__Your goal__. Everything in the listing below except the pictures should be reproduced exactly.

__Records for this exercise__.
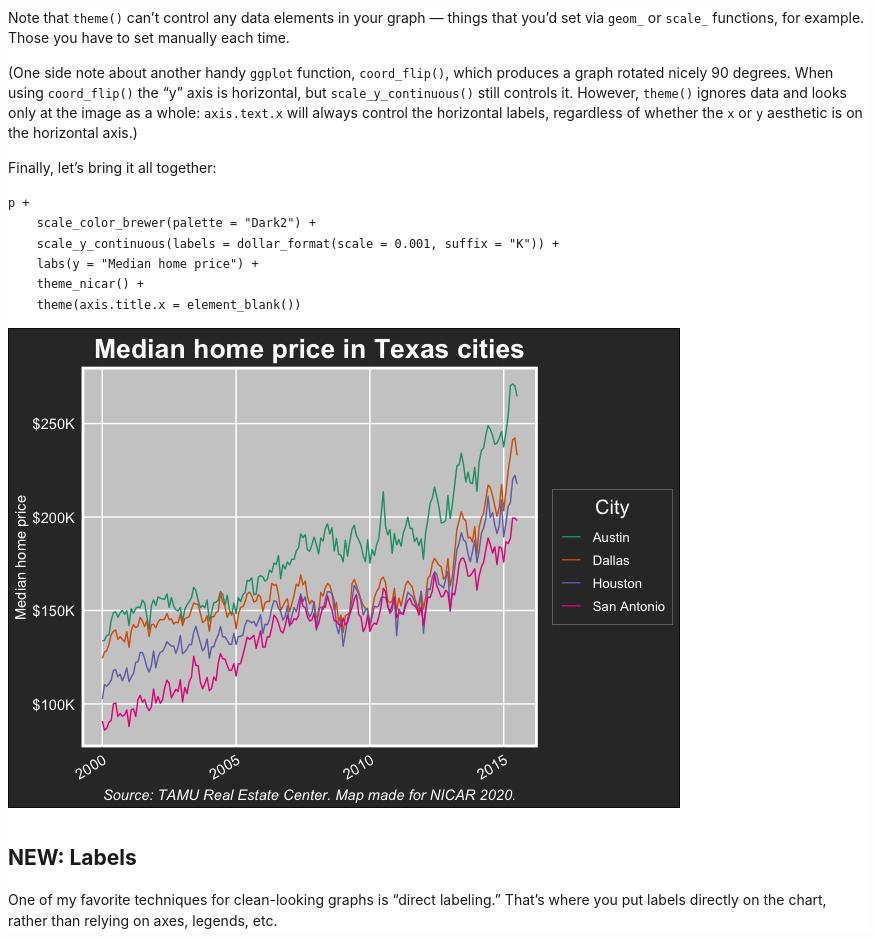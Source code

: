 
Note that `theme()` can’t control any data elements in your graph —
things that you’d set via `geom_` or `scale_` functions, for example.
Those you have to set manually each time.

(One side note about another handy `ggplot` function, `coord_flip()`,
which produces a graph rotated nicely 90 degrees. When using
`coord_flip()` the “y” axis is horizontal, but `scale_y_continuous()`
still controls it. However, `theme()` ignores data and looks only at the
image as a whole: `axis.text.x` will always control the horizontal
labels, regardless of whether the `x` or `y` aesthetic is on the
horizontal axis.)

Finally, let’s bring it all together:

    p + 
        scale_color_brewer(palette = "Dark2") +
        scale_y_continuous(labels = dollar_format(scale = 0.001, suffix = "K")) +
        labs(y = "Median home price") +
        theme_nicar() +
        theme(axis.title.x = element_blank())

![](ggplot-graphics_files/figure-gfm/final_chart-1.png)

## NEW: Labels

One of my favorite techniques for clean-looking graphs is “direct
labeling.” That’s where you put labels directly on the chart, rather
than relying on axes, legends, etc.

__Task solution__.
Source code

: 
Note that `theme()` can’t control any data elements in your graph —
things that you’d set via `geom_` or `scale_` functions, for example.
Those you have to set manually each time.

(One side note about another handy `ggplot` function, `coord_flip()`,
which produces a graph rotated nicely 90 degrees. When using
`coord_flip()` the “y” axis is horizontal, but `scale_y_continuous()`
still controls it. However, `theme()` ignores data and looks only at the
image as a whole: `axis.text.x` will always control the horizontal
labels, regardless of whether the `x` or `y` aesthetic is on the
horizontal axis.)

Finally, let’s bring it all together:

    p + 
        scale_color_brewer(palette = "Dark2") +
        scale_y_continuous(labels = dollar_format(scale = 0.001, suffix = "K")) +
        labs(y = "Median home price") +
        theme_nicar() +
        theme(axis.title.x = element_blank())

![](ggplot-graphics_files/figure-gfm/final_chart-1.png)

## NEW: Labels

One of my favorite techniques for clean-looking graphs is “direct
labeling.” That’s where you put labels directly on the chart, rather
than relying on axes, legends, etc.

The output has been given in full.